▸ Work order
For the string "echo", find every matching line in the records and copy it.

▸ Records for this exercise

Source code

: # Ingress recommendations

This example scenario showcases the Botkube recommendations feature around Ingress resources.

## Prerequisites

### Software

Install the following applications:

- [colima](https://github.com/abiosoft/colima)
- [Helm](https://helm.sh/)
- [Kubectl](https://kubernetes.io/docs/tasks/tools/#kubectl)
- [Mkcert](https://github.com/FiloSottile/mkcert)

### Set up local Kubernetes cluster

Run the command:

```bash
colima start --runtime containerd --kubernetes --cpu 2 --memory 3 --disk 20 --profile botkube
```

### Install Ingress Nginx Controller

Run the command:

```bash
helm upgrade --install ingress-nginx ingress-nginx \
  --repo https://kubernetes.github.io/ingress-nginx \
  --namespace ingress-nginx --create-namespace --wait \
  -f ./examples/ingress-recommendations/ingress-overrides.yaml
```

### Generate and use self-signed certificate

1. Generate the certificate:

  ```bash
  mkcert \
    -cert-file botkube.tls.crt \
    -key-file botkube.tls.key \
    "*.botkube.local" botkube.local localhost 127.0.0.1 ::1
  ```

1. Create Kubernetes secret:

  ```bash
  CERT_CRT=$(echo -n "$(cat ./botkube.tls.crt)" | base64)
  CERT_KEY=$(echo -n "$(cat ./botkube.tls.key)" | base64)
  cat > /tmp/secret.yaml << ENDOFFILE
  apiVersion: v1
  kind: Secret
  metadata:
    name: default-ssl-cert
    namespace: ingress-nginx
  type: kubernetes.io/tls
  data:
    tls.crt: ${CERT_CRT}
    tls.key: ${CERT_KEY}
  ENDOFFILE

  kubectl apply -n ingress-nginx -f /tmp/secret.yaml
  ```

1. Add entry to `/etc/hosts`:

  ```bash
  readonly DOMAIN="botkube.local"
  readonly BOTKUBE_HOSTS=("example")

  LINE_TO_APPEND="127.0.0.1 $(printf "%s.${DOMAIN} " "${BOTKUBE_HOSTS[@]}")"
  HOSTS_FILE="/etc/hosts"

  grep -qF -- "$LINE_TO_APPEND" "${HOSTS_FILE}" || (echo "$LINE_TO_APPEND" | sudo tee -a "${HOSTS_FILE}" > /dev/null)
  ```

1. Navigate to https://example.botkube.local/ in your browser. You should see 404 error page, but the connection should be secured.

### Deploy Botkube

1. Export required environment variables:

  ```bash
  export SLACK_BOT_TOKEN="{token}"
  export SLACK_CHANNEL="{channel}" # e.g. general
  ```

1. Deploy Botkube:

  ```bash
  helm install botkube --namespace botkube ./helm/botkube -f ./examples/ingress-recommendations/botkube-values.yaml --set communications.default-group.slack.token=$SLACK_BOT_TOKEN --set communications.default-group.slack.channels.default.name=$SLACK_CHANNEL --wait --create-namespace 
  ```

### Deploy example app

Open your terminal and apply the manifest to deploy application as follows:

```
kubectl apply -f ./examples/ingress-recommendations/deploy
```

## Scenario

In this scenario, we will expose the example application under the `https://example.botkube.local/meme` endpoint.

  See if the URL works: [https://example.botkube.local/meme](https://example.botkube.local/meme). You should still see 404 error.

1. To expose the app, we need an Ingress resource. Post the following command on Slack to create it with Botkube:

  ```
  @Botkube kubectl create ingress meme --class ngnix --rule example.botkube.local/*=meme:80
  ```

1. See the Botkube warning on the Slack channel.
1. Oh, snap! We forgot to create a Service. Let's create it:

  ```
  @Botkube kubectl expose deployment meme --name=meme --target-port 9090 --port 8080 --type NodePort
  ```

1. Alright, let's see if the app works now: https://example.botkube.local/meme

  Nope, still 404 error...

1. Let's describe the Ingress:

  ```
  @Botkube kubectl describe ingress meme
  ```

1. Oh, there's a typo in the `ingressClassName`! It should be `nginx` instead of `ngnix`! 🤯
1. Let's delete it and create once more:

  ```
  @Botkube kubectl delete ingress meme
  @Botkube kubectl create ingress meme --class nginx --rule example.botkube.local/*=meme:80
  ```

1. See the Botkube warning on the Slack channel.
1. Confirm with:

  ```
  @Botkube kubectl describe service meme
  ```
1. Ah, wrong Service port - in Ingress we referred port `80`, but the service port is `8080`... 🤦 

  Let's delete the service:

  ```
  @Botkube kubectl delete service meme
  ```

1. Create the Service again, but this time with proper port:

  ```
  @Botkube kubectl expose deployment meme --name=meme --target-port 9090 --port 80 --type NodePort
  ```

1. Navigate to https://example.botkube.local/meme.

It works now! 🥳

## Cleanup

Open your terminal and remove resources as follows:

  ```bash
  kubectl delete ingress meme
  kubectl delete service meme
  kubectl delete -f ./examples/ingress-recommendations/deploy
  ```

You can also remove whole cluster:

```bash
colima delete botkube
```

▸ Solution for this problem
  CERT_CRT=$(echo -n "$(cat ./botkube.tls.crt)" | base64)
  CERT_KEY=$(echo -n "$(cat ./botkube.tls.key)" | base64)
  grep -qF -- "$LINE_TO_APPEND" "${HOSTS_FILE}" || (echo "$LINE_TO_APPEND" | sudo tee -a "${HOSTS_FILE}" > /dev/null)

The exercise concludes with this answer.